We can call the function avg with following arguments:

x we need to provide this argument, it does not have any default value
na.rm it has default value (FALSE) and therefore it does not have to be always specified. We have to do it only, if we want to override its default value.

Remember, we can list all arguments by calling formals() or args() with function name as an argument.

args(avg)

function (x, na.rm = FALSE) 
NULL

formals(avg)

$x


$na.rm
[1] FALSE

Here we provided y as argument x.

y <- c(1, 7, 10, 20, 50, 60, NA)
avg(y)

[1] NA

avg(y, na.rm = TRUE)

[1] 24.66667

In the first call the function avg uses default for na.rm=FALSE and returns NA, in the second call we overwrote it to na.rm=TRUE.
For better readability of the code, keep the order or arguments in function call as they are defined in the function.
Often the direct naming of additional arguments improves the readability too. Despite the fact that we do not have to name them.

Writing a Function

Start writing your code, body() of your future function, think about the returned value
Define all arguments (without/with default value), the function should ideally be self contained (only refer to objects defined as arguments)
Choose a meaningful name and add description what the function does.

`for()` loop

So far, if there was a need to perform the same operation on all elements of a vector we tried to do it using vectorized operation. This is also the most efficient way in R.

However sometimes the vectorization is not possible. Then we would simply iterate (walk) over individual elements and apply the function to each of them separately. For such cases, we can use for() loop. Note we also write it with brackets, it is indeed a function with “walking rule” as an argument.

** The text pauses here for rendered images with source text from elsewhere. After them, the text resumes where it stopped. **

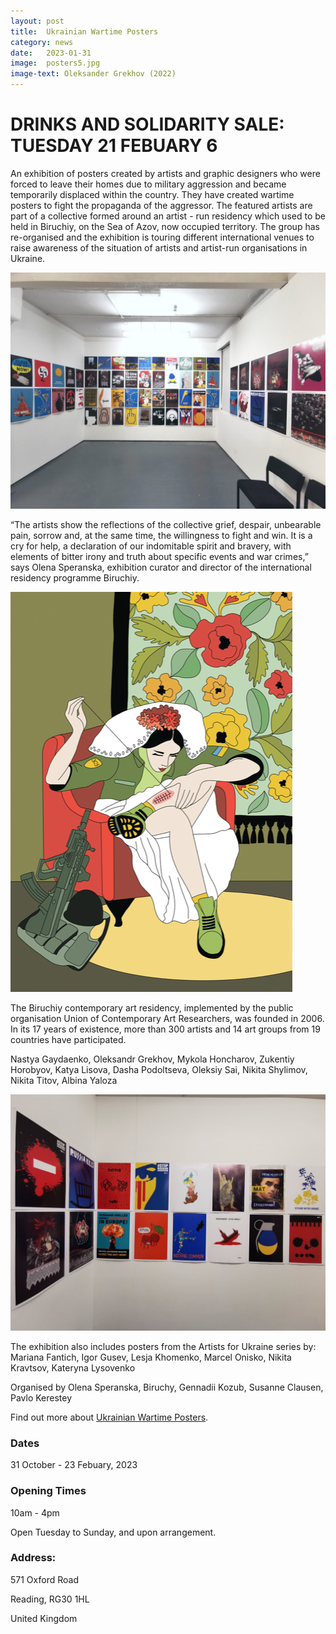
 ```yaml
---
layout: post
title:  Ukrainian Wartime Posters
category: news
date:   2023-01-31
image:  posters5.jpg
image-text: Oleksander Grekhov (2022)
---
```

# DRINKS AND SOLIDARITY SALE: TUESDAY 21 FEBUARY 6

An exhibition of posters created by artists and graphic designers who were forced to leave their homes due to military aggression and became temporarily displaced within the country. They have created wartime posters to fight the propaganda of the aggressor. The featured artists are part of a collective formed around an artist - run residency which used to be held in Biruchiy, on the Sea of Azov, now occupied territory. The group has re-organised and the exhibition is touring different international venues to raise awareness of the situation of artists and artist-run organisations in Ukraine.

![](/assets/images/posters3.jpg)

“The artists show the reflections of the collective grief, despair, unbearable pain, sorrow and, at the same time, the willingness to fight and win. It is a cry for help, a declaration of our indomitable spirit and bravery, with elements of bitter irony and truth about specific events and war crimes,” says Olena Speranska, exhibition curator and director of the international residency programme Biruchiy.

![](/assets/images/posters4.tif)

The Biruchiy contemporary art residency, implemented by the public organisation Union of Contemporary Art Researchers, was founded in 2006. In its 17 years of existence, more than 300 artists and 14 art groups from 19 countries have participated.

Nastya Gaydaenko, Oleksandr Grekhov, Mykola Honcharov, Zukentiy Horobyov, Katya Lisova, Dasha Podoltseva, Oleksiy Sai, Nikita Shylimov, Nikita Titov, Albina Yaloza

![](/assets/images/posters1.jpg)

The exhibition also includes posters from the Artists for Ukraine series by: Mariana Fantich, Igor Gusev, Lesja Khomenko, Marcel Onisko, Nikita Kravtsov, Kateryna Lysovenko

Organised by Olena Speranska, Biruchy, Gennadii Kozub, Susanne Clausen, Pavlo Kerestey

Find out more about <a href="https://www.ukrainianposter.com">Ukrainian Wartime Posters</a>.

### Dates

31 October - 23 Febuary, 2023

### Opening Times

10am - 4pm

Open Tuesday to Sunday, and upon arrangement. 

### Address:

571 Oxford Road

Reading, RG30 1HL

United Kingdom



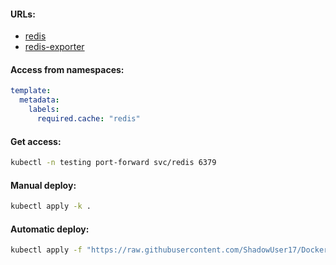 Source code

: #### URLs:
- [redis](https://hub.docker.com/r/bitnami/redis)
- [redis-exporter](https://hub.docker.com/r/bitnami/redis-exporter)

#### Access from namespaces:
```yaml
template:
  metadata:
    labels:
      required.cache: "redis"
```

#### Get access:
```bash
kubectl -n testing port-forward svc/redis 6379
```

#### Manual deploy:
```bash
kubectl apply -k .
```

#### Automatic deploy:
```bash
kubectl apply -f "https://raw.githubusercontent.com/ShadowUser17/DockerTemplates/master/K8S/redis/fluxcd-deploy.yml"
```
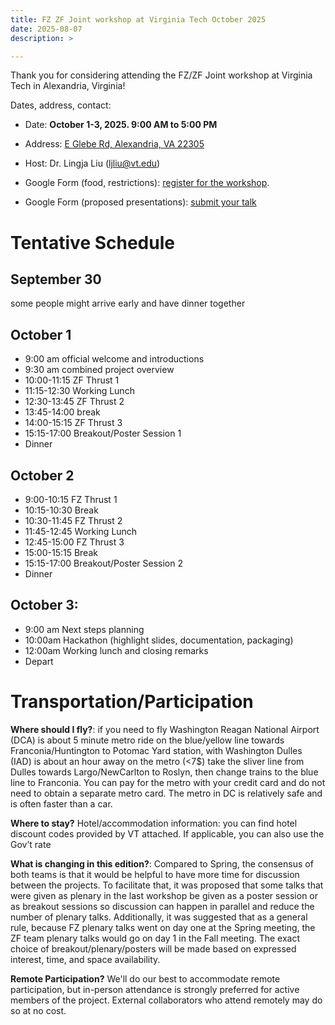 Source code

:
 ```yaml
---
title: FZ ZF Joint workshop at Virginia Tech October 2025
date: 2025-08-07
description: >

---
```


Thank you for considering attending the FZ/ZF Joint workshop at Virginia Tech in Alexandria, Virginia!

Dates, address, contact:

+ Date: **October 1-3, 2025. 9:00 AM to 5:00 PM**
+ Address: [E Glebe Rd, Alexandria, VA 22305](https://maps.app.goo.gl/4USe5nbAVADBg2SG8)
+ Host: Dr. Lingja Liu (ljliu@vt.edu)


+ Google Form (food, restrictions): [register for the workshop](https://docs.google.com/forms/u/0/d/15AMpKXflG_4rviNOoQbLmu_5yJ6uvtZKho_VOLA8o-4/viewform?pli=1&pli=1&edit_requested=true).
+ Google Form (proposed presentations): [submit your talk](https://docs.google.com/forms/d/e/1FAIpQLSd-QJsdVIOK7aaLKOExIyGjYki570aOCId7on4oJr4O5xrq7Q/viewform?usp=dialog)

# Tentative Schedule

## September 30

some people might arrive early and have dinner together


## October 1

+ 9:00 am official welcome and introductions
+ 9:30 am combined project overview
+ 10:00-11:15 ZF Thrust 1
+ 11:15-12:30 Working Lunch
+ 12:30-13:45 ZF Thrust 2
+ 13:45-14:00 break
+ 14:00-15:15 ZF Thrust 3
+ 15:15-17:00 Breakout/Poster Session 1
+ Dinner


## October 2

+ 9:00-10:15 FZ Thrust 1
+ 10:15-10:30 Break
+ 10:30-11:45 FZ Thrust 2
+ 11:45-12:45 Working Lunch
+ 12:45-15:00 FZ Thrust 3
+ 15:00-15:15 Break
+ 15:15-17:00 Breakout/Poster Session 2
+ Dinner

## October 3:

+ 9:00 am Next steps planning
+ 10:00am Hackathon (highlight slides, documentation, packaging)
+ 12:00am Working lunch and closing remarks
+ Depart

# Transportation/Participation

**Where should I fly?**: if you need to fly Washington Reagan National Airport (DCA) is about 5 minute metro ride on the blue/yellow line towards Franconia/Huntington to Potomac Yard station, with Washington Dulles (IAD) is about an hour away on the metro (<7$) take the sliver line from Dulles towards Largo/NewCarlton to Roslyn, then change trains to the blue line to Franconia.  You can pay for the metro with your credit card and do not need to obtain a separate metro card.  The metro in DC is relatively safe and is often faster than a car.


**Where to stay?** Hotel/accommodation information: you can find hotel discount codes provided by VT attached. If applicable, you can also use the Gov’t rate


**What is changing in this edition?**: Compared to Spring, the consensus of both teams is that it would be helpful to have more time for discussion between the projects.  To facilitate that, it was proposed that some talks that were given as plenary in the last workshop be given as a poster session or as breakout sessions so discussion can happen in parallel and reduce the number of plenary talks.  Additionally, it was suggested that as a general rule, because FZ plenary talks went on day one at the Spring meeting, the ZF  team plenary talks would go on day 1 in the Fall meeting.  The exact choice of breakout/plenary/posters will be made based on expressed interest, time, and space availability.  

**Remote Participation?** We'll do our best to accommodate remote participation, but in-person attendance is strongly preferred for active members of the project.  External collaborators who attend remotely may do so at no cost.
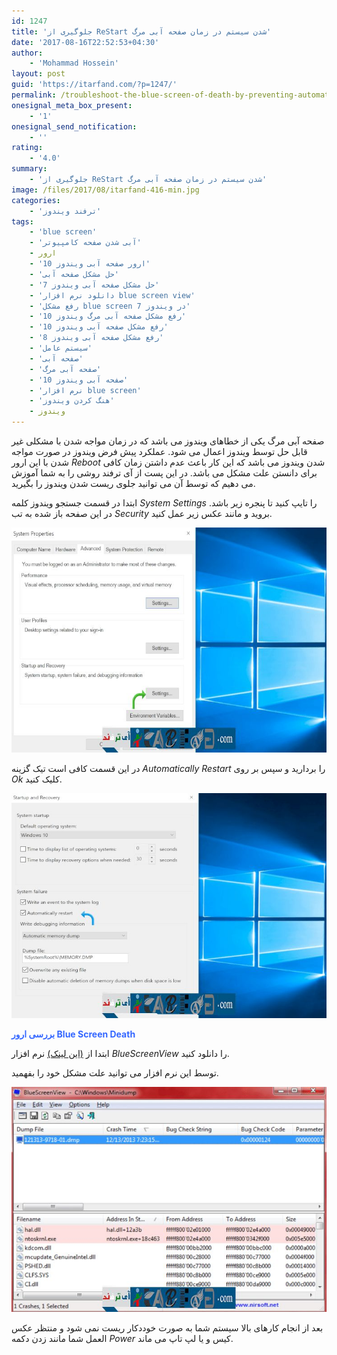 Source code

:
 ```yaml
---
id: 1247
title: 'جلوگیری از ReStart شدن سیستم در زمان صفحه آبی مرگ'
date: '2017-08-16T22:52:53+04:30'
author:
    - 'Mohammad Hossein'
layout: post
guid: 'https://itarfand.com/?p=1247/'
permalink: /troubleshoot-the-blue-screen-of-death-by-preventing-automatic-restart/
onesignal_meta_box_present:
    - '1'
onesignal_send_notification:
    - ''
rating:
    - '4.0'
summary:
    - 'جلوگیری از ReStart شدن سیستم در زمان صفحه آبی مرگ'
image: /files/2017/08/itarfand-416-min.jpg
categories:
    - 'ترفند ویندوز'
tags:
    - 'blue screen'
    - 'آبی شدن صفحه کامپیوتر'
    - ارور
    - 'ارور صفحه آبی ویندوز 10'
    - 'حل مشکل صفحه آبی'
    - 'حل مشکل صفحه آبی ویندوز 7'
    - 'دانلود نرم افزار blue screen view'
    - 'رفع مشکل blue screen در ویندوز 7'
    - 'رفع مشکل صفحه آبی مرگ ویندوز 10'
    - 'رفع مشکل صفحه آبی ویندوز 10'
    - 'رفع مشکل صفحه آبی ویندوز 8'
    - 'سیستم عامل'
    - 'صفحه آبی'
    - 'صفحه آبی مرگ'
    - 'صفحه آبی ویندوز 10'
    - 'نرم افزار blue screen'
    - 'هنگ کردن ویندوز'
    - ویندوز
---
```


صفحه آبی مرگ یکی از خطاهای ویندوز می باشد که در زمان مواجه شدن با مشکلی غیر قابل حل توسط ویندوز اعمال می شود. عملکرد پیش فرض ویندوز در صورت مواجه شدن با این ارور *Reboot* شدن ویندوز می باشد که این کار باعث عدم داشتن زمان کافی برای دانستن علت مشکل می باشد. در این پست از آی ترفند روشی را به شما آموزش می دهیم که توسط آن می توانید جلوی ریست شدن ویندوز را بگیرید.

ابتدا در قسمت جستجو ویندوز کلمه *System Settings* را تایپ کنید تا پنجره زیر باشد. در این صفحه باز شده به تب *Security* بروید و مانند عکس زیر عمل کنید.

![mhkarami97](/files/2017/08/itarfand-413-min.jpg)

در این قسمت کافی است تیک گزینه *Automatically Restart* را بردارید و سپس بر روی *Ok* کلیک کنید.

![mhkarami97](/files/2017/08/itarfand-414-min.jpg)

<span style="color: #3366ff;">**بررسی ارور Blue Screen Death**</span>

ابتدا از [(این لینک)](https://bluescreenview.en.softonic.com/) نرم افزار *BlueScreenView* را دانلود کنید.

توسط این نرم افزار می توانید علت مشکل خود را بفهمید.

![mhkarami97](/files/2017/08/itarfand-415-min.jpg)

بعد از انجام کارهای بالا سیستم شما به صورت خوددکار ریست نمی شود و منتظر عکس العمل شما مانند زدن دکمه *Power* کیس و یا لپ تاپ می ماند.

We recommend to use for() loops only for cases with small number of iterations (i.e. plotting). for() loop can easily become inefficient. The is also the motivation why we learned first about vectorized operations.

We will also discussed some alternatives later today.

Iterate using numerical index

There are multiple ways how to implement for() loops. One is to iterate over the indexes of an object.

object <- c("A", "B", "C")
# loop
for (i in seq_along(object)) {
    print(i)
    print(object[i])
}

[1] 1
[1] "A"
[1] 2
[1] "B"
[1] 3
[1] "C"

The syntax is indeed very similar to the definition of a function. In the normal brackets we define over which values the so-called ‘dummy’ variable i iterates, whereas in the curly brackets we write the code that is executed for each i. Here, the function seq_along() will produce a sequence of integer numbers matching the length of the object (starting from 1), thus assigning an index to each element. The code in the body of the for() loop will run as many times as there is the length of the object.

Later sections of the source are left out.